Barron's [New York NY]

December 4, 2023

By Matthieu Demeestere, Agence France-Presse

Since the broadcast of a shocking documentary about abuse in the Belgian Catholic Church, which awakened buried traumas, former priest Rik Deville has been overwhelmed by heart-breaking stories.

One victim, an 86-year-old man, called Deville from his car where he had locked himself, in floods of tears. He finally told someone of the horrific abuse he suffered that even his nearest and dearest didn’t know.

Deville devotes his life to providing support to victims of sexual abuse in the Church, carefully reading each victim’s story and taking their many phone calls.

“Almost every day, a new person confides in me for the first time what they have experienced,” the 79-year-old told AFP at his home in Gammerages, central Belgium.

Deville, who was a parish priest between 1969 and 2009, has never shied away from controversy, even while he was a priest.

In 1992, he published a vitriolic book about the Vatican’s omnipotence entitled “The Last Dictatorship”, which also encouraged dozens of people to come forward with stories about criminal acts hushed up by the Belgian Catholic Church.

Some 30 years later, he has been thrust into the spotlight again after appearing in the documentary.

Around 20 victims — mostly men abused when they were children in Church institutions — recounted on camera the rapes and assaults they suffered as well as the long-term impact of the horrors they faced.

The documentary gave other victims the courage to come forward.

“We thought 1,400 complaints (over three decades) was already a lot, but new ones are being added,” Deville said.

– Losing his hope –

The strong emotions triggered by “Forgotten By God,” broadcast on the Flemish VRT channel, pushed the federal parliament to establish a committee to investigate.

Justice for sexual abuse crimes is tricky to obtain, often because survivors come forward after the statute of limitations has expired or the perpetrator has died.

Deville, who is a key witness for the parliamentary committee, hopes this focus on past crimes will push the Church to recognise the “culture of abuse” that it allowed to develop over the years in Belgium.

This admission would acknowledge the victims’ suffering, but Deville is not hopeful.

“I have lost some faith in the leaders of our church; I no longer believe that they will do anything to change things,” he said.

Since the documentary, the bishops of Belgium and the federal prosecutor’s office have vehemently denied failing to support victims.

The Belgian Bishops’ Conference, representing the clergy, pointed to action taken in 2012 in the wake of a scandal involving one of its own.
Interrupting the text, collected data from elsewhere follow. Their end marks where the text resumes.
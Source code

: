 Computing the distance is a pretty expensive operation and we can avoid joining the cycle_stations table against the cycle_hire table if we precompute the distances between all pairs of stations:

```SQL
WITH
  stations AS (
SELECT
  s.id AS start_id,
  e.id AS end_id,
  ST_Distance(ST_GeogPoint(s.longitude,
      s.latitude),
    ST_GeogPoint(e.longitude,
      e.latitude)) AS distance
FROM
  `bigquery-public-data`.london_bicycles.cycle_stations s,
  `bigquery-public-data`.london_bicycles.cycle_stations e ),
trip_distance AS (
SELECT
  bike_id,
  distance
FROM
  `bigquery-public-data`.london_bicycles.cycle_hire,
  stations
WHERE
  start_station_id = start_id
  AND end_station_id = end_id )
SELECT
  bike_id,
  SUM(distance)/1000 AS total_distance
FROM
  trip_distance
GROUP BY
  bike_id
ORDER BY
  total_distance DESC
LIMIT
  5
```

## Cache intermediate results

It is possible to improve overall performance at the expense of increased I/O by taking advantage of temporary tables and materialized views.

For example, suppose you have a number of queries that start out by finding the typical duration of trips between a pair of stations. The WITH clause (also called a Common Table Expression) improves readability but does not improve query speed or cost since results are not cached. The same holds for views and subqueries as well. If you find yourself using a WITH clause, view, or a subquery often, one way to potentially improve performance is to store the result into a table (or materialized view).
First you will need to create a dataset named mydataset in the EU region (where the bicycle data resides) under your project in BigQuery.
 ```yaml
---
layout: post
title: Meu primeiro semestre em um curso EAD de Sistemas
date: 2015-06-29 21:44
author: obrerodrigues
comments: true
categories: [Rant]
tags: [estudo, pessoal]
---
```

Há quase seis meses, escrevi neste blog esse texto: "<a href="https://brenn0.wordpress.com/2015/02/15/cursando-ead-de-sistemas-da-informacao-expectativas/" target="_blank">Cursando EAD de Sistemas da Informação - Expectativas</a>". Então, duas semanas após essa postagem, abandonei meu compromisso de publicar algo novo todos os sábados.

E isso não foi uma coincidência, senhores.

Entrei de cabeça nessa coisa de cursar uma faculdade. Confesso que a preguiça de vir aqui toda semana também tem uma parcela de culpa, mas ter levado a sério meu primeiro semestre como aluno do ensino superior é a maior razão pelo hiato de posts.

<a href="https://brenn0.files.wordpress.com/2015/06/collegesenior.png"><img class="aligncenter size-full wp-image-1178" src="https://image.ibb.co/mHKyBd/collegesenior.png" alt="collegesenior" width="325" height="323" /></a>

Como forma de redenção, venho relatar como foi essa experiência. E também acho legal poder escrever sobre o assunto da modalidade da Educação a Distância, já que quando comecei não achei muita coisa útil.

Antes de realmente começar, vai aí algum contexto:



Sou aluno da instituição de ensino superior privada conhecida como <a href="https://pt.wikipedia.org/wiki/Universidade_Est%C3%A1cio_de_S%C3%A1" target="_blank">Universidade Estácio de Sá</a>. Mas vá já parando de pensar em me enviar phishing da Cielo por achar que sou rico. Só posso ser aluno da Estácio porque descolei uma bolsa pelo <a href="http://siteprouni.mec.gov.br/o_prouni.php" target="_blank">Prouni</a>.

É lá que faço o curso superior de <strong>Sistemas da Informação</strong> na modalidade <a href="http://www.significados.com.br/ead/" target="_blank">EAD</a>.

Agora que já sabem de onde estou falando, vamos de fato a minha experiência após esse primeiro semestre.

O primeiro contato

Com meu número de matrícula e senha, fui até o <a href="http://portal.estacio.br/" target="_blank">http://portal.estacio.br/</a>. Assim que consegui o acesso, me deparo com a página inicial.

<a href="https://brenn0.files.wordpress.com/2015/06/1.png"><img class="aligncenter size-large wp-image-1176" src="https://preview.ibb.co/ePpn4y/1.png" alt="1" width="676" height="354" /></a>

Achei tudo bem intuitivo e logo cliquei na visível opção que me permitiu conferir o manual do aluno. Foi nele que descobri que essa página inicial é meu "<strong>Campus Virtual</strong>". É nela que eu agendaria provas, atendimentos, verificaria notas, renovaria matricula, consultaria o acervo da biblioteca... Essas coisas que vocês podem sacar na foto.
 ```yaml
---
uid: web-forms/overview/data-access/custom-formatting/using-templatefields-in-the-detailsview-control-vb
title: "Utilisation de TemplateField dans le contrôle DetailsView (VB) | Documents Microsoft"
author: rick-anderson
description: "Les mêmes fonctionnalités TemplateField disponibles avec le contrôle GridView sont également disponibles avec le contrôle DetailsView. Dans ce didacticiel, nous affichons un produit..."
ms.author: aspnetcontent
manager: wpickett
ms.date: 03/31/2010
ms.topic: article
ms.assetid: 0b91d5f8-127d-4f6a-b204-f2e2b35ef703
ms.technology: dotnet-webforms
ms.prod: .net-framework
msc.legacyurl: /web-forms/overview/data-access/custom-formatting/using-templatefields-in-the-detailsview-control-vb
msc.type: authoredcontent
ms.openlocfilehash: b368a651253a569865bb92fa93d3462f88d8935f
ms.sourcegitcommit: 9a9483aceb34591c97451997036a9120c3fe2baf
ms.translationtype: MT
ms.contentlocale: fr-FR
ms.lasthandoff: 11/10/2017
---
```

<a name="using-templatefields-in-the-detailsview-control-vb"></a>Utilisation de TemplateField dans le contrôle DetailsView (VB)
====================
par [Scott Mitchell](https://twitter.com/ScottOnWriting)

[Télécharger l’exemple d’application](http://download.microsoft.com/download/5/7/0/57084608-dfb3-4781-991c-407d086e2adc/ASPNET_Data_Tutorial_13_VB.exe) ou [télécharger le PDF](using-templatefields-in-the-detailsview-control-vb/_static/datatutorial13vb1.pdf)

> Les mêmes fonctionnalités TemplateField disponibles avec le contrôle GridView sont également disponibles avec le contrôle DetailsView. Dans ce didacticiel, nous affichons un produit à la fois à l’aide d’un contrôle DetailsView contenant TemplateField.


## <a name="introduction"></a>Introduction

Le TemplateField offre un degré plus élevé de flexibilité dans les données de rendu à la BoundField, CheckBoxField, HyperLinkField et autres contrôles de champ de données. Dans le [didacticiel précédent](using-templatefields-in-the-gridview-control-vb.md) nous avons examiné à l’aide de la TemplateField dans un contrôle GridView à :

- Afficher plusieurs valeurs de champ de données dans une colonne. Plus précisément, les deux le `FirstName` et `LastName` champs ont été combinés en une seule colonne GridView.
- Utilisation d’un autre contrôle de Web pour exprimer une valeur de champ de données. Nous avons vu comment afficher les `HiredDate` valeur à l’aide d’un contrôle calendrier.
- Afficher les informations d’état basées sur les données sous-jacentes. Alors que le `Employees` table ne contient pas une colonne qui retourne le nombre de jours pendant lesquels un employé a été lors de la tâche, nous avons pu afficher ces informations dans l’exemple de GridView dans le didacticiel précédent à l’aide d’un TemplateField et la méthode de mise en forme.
It launched “points of contact” designed to make it easier to report abuse.

They received 50 new complaints between July 2022 and June 2023, which led to some victims receiving between 2,500 to 25,000 euros ($2,700 to 27,000) depending on the gravity of the complaints.

The conference insisted seven cases were shared with prosecutors as it was unclear whether the perpetrators were “still alive and could present a risk.”

Deville was dismissive of the compensation.